Birleşmiş Milletler dünyanın yeni nüfusunu deklare etti: 8 milyara ulaşıldı

Emekli

New member
Birleşmiş Milletler dünyanın yeni nüfusunu deklare etti: 8 milyara ulaşıldıUNFPA’nın yayımladığı rapora göre, dünyanın 2030’da 8,5 milyar, 2050’de 9,7 milyar, 2100’de 10,4 milyar nüfusa ulaşacağı iddia ediliyor.

Dünyada nüfus artışı suratı yavaşlarken, nüfusun 2100’e kadar artmaya devam etmesi bekleniyor.

1970’lerden bu yana azalan dünya nüfusundaki artış suratı, 2020’de birinci sefer yüzde 1’in (yıllık) altına düştü.

Dünyanın 7 milyardan 8 milyar nüfusa yükselmesi yaklaşık 12 yıl sürerken, bir daha sonraki milyara ulaşmanın yaklaşık 14,5 yıl (2037’ye kadar) sürmesi bekleniyor.

Yüksek doğurganlık oranları ötürüsıyla Sahra altı Afrika’daki nüfus artışının 2050’ye kadar global büyümenin yarısından fazlasını oluşturması öngörülüyor.

Güney Avrupa ve Doğu Asya’da nüfus azalıyor

Nüfusun giderek daha fazla ülkede azalıyor olması yeni bir gerçeklik olarak ortaya çıkarken, gelecekte faal nüfusun azalmasıyla karşı karşıya kalan ülke sayısında artış yaşanması varsayım ediliyor.

Bugün, 1990 yılındakinden daha az nüfusa sahip 17 ülke bulunurken, bu ülkelerin hepsi Doğu Avrupa’da yer alıyor. Güney Avrupa ve Doğu Asya’da da nüfusun azaldığı kimi ülkeler bulunuyor.

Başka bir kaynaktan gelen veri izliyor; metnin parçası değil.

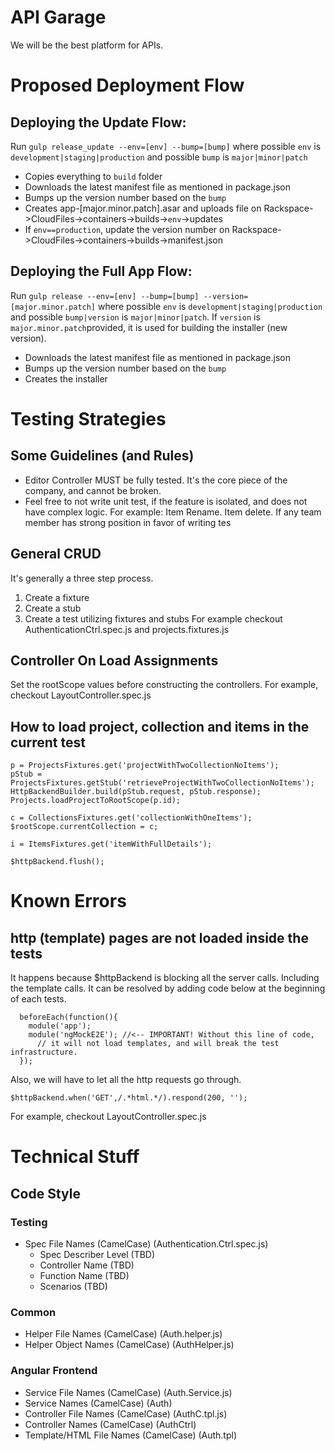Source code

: 
API Garage
============
We will be the best platform for APIs.

Proposed Deployment Flow
========================

Deploying the Update Flow:
--------------------------
Run `gulp release_update --env=[env] --bump=[bump]` where possible `env` is `development|staging|production` and possible `bump` is `major|minor|patch`

* Copies everything to `build` folder
* Downloads the latest manifest file as mentioned in package.json
* Bumps up the version number based on the `bump`
* Creates app-[major.minor.patch].asar and uploads file on Rackspace->CloudFiles->containers->builds->`env`->updates
* If `env==production`, update the version number on Rackspace->CloudFiles->containers->builds->manifest.json


Deploying the Full App Flow:
----------------------------
Run `gulp release --env=[env] --bump=[bump] --version=[major.minor.patch]` where possible `env` is `development|staging|production` and possible `bump|version` is `major|minor|patch`. If `version` is `major.minor.patch`provided, it is used for building the installer (new version).

* Downloads the latest manifest file as mentioned in package.json
* Bumps up the version number based on the `bump`
* Creates the installer

Testing Strategies
==================
Some Guidelines (and Rules)
---------------------------
* Editor Controller MUST be fully tested. It's the core piece of the company, and cannot be broken.
* Feel free to not write unit test, if the feature is isolated, and does not have complex logic. For example: Item Rename. Item delete. If any team member has strong position in favor of writing tes

General CRUD
------------
It's generally a three step process.
1. Create a fixture
2. Create a stub
3. Create a test utilizing fixtures and stubs
For example checkout AuthenticationCtrl.spec.js and projects.fixtures.js

Controller On Load Assignments
------------------------------
Set the rootScope values before constructing the controllers.
For example, checkout LayoutController.spec.js

How to load project, collection and items in the current test
-------------------------------------------------------------
```
p = ProjectsFixtures.get('projectWithTwoCollectionNoItems');
pStub = ProjectsFixtures.getStub('retrieveProjectWithTwoCollectionNoItems');
HttpBackendBuilder.build(pStub.request, pStub.response);
Projects.loadProjectToRootScope(p.id);

c = CollectionsFixtures.get('collectionWithOneItems');
$rootScope.currentCollection = c;

i = ItemsFixtures.get('itemWithFullDetails');

$httpBackend.flush();
```

Known Errors
============
http (template) pages are not loaded inside the tests
-----------------------------------------------------
It happens because $httpBackend is blocking all the server calls. Including the
template calls. It can be resolved by adding code below at the beginning of
each tests.
```
  beforeEach(function(){
    module('app');
    module('ngMockE2E'); //<-- IMPORTANT! Without this line of code,
      // it will not load templates, and will break the test infrastructure.
  });
```

Also, we will have to let all the http requests go through.
```
$httpBackend.when('GET',/.*html.*/).respond(200, '');
```
For example, checkout LayoutController.spec.js

Technical Stuff
===============

Code Style
----------

### Testing ###
* Spec File Names (CamelCase) (Authentication.Ctrl.spec.js)
  * Spec Describer Level (TBD)
  * Controller Name (TBD)
  * Function Name (TBD)
  * Scenarios (TBD)

### Common ###
* Helper File Names (CamelCase) (Auth.helper.js)
* Helper Object Names (CamelCase) (AuthHelper.js)

### Angular Frontend ###
* Service File Names (CamelCase) (Auth.Service.js)
* Service Names (CamelCase) (Auth)
* Controller File Names (CamelCase) (AuthC.tpl.js)
* Controller Names (CamelCase) (AuthCtrl)
* Template/HTML File Names (CamelCase) (Auth.tpl)
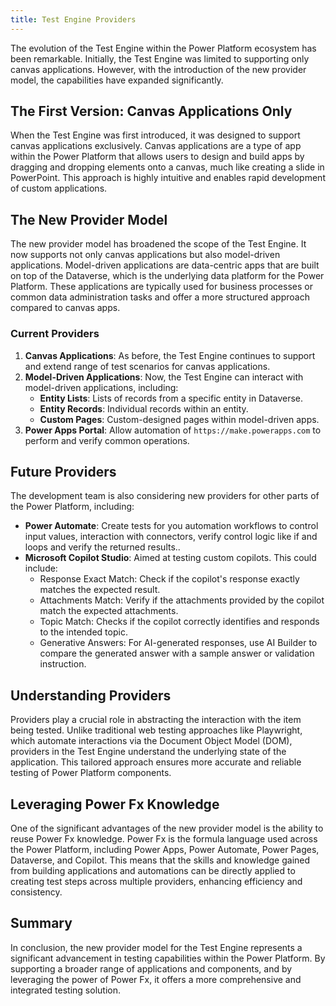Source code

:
 ```yaml
---
title: Test Engine Providers
---
```


The evolution of the Test Engine within the Power Platform ecosystem has been remarkable. Initially, the Test Engine was limited to supporting only canvas applications. However, with the introduction of the new provider model, the capabilities have expanded significantly.

## The First Version: Canvas Applications Only

When the Test Engine was first introduced, it was designed to support canvas applications exclusively. Canvas applications are a type of app within the Power Platform that allows users to design and build apps by dragging and dropping elements onto a canvas, much like creating a slide in PowerPoint. This approach is highly intuitive and enables rapid development of custom applications.

## The New Provider Model

The new provider model has broadened the scope of the Test Engine. It now supports not only canvas applications but also model-driven applications. Model-driven applications are data-centric apps that are built on top of the Dataverse, which is the underlying data platform for the Power Platform. These applications are typically used for  business processes or common data administration tasks and offer a more structured approach compared to canvas apps.

### Current Providers

1. **Canvas Applications**: As before, the Test Engine continues to support and extend range of test scenarios for canvas applications.
2. **Model-Driven Applications**: Now, the Test Engine can interact with model-driven applications, including:
   - **Entity Lists**: Lists of records from a specific entity in Dataverse.
   - **Entity Records**: Individual records within an entity.
   - **Custom Pages**: Custom-designed pages within model-driven apps.
3. **Power Apps Portal**: Allow automation of `https://make.powerapps.com` to perform and verify common operations. 

## Future Providers

The development team is also considering new providers for other parts of the Power Platform, including:

- **Power Automate**: Create tests for you automation workflows to control input values, interaction with connectors, verify control logic like if and loops and verify the returned results..
- **Microsoft Copilot Studio**: Aimed at testing custom copilots. This could include:
   - Response Exact Match: Check if the copilot's response exactly matches the expected result.
   - Attachments Match: Verify if the attachments provided by the copilot match the expected attachments.
   - Topic Match: Checks if the copilot correctly identifies and responds to the intended topic.
   - Generative Answers: For AI-generated responses, use AI Builder to compare the generated answer with a sample answer or validation instruction.

## Understanding Providers

Providers play a crucial role in abstracting the interaction with the item being tested. Unlike traditional web testing approaches like Playwright, which automate interactions via the Document Object Model (DOM), providers in the Test Engine understand the underlying state of the application. This tailored approach ensures more accurate and reliable testing of Power Platform components.

## Leveraging Power Fx Knowledge

One of the significant advantages of the new provider model is the ability to reuse Power Fx knowledge. Power Fx is the formula language used across the Power Platform, including Power Apps, Power Automate, Power Pages, Dataverse, and Copilot. This means that the skills and knowledge gained from building applications and automations can be directly applied to creating test steps across multiple providers, enhancing efficiency and consistency.

## Summary

In conclusion, the new provider model for the Test Engine represents a significant advancement in testing capabilities within the Power Platform. By supporting a broader range of applications and components, and by leveraging the power of Power Fx, it offers a more comprehensive and integrated testing solution.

Küresel olarak nüfus azalması, düşük ve giderek azalan doğurganlık oranı ile nüfus azalmasından en çok etkilenen Avrupa ülkelerindeki yüksek göç düzeylerinden kaynaklanıyor.

Gelişen ülkelerde nüfus artışı sürüyor

Dünya nüfusunun 7 milyardan 8 milyara kadar yükseldiği müddette nüfus artışının büyük çoğunluğu, alt-orta ve düşük gelirli ülkelerde meydana gelirken, yalnızca 250 milyonluk artış üst-orta ve yüksek gelirli ülkelerde gerçekleşti.

Dünya nüfusuna eklenen bir daha sonraki 8 ila 9 milyar ortası şahıstan 920 milyonunun, alt-orta ve düşük gelirli ülkelerde yaşaması öngörülüyor.

Yeni 1 milyarı oluşturanların yarısı Asya’dan

Bu yıl, Çin’in nüfusunun doruğa ulaşması ve akabinde azalmaya başlaması bekleniyor. Hindistan’ın 2023’te, “dünyanın en kalabalık ülkesi” olarak Çin’i geride bırakacağı kestirim ediliyor.

BM, dünya nüfusunun 7 milyardan 8 milyara çıkarken, yeni 1 milyarı oluşturanların yarısının Asya’dan olduğunu deklare etti.

Afrika, nüfus artışının görüldüğü ikinci en büyük bölge (neredeyse 400 milyon) olurken, Afrika nüfusunun 2038’e kadar 2 milyara ulaşması bekleniyor.

Dünya nüfusunun 7 milyardan 8 milyara ulaşmasında Hindistan, açık orta en büyük katkıyı yapan ülke olurken (177 milyon), onu sırasıyla Çin (73 milyon) ve Nijerya (60 milyon) izledi.

Nüfus artışının genel olarak yavaşlamasının, çalışma yaşındakilerin oranının artmasına niye olduğundan ekonomik büyümeyi de etkileyebileceği bekleniyor.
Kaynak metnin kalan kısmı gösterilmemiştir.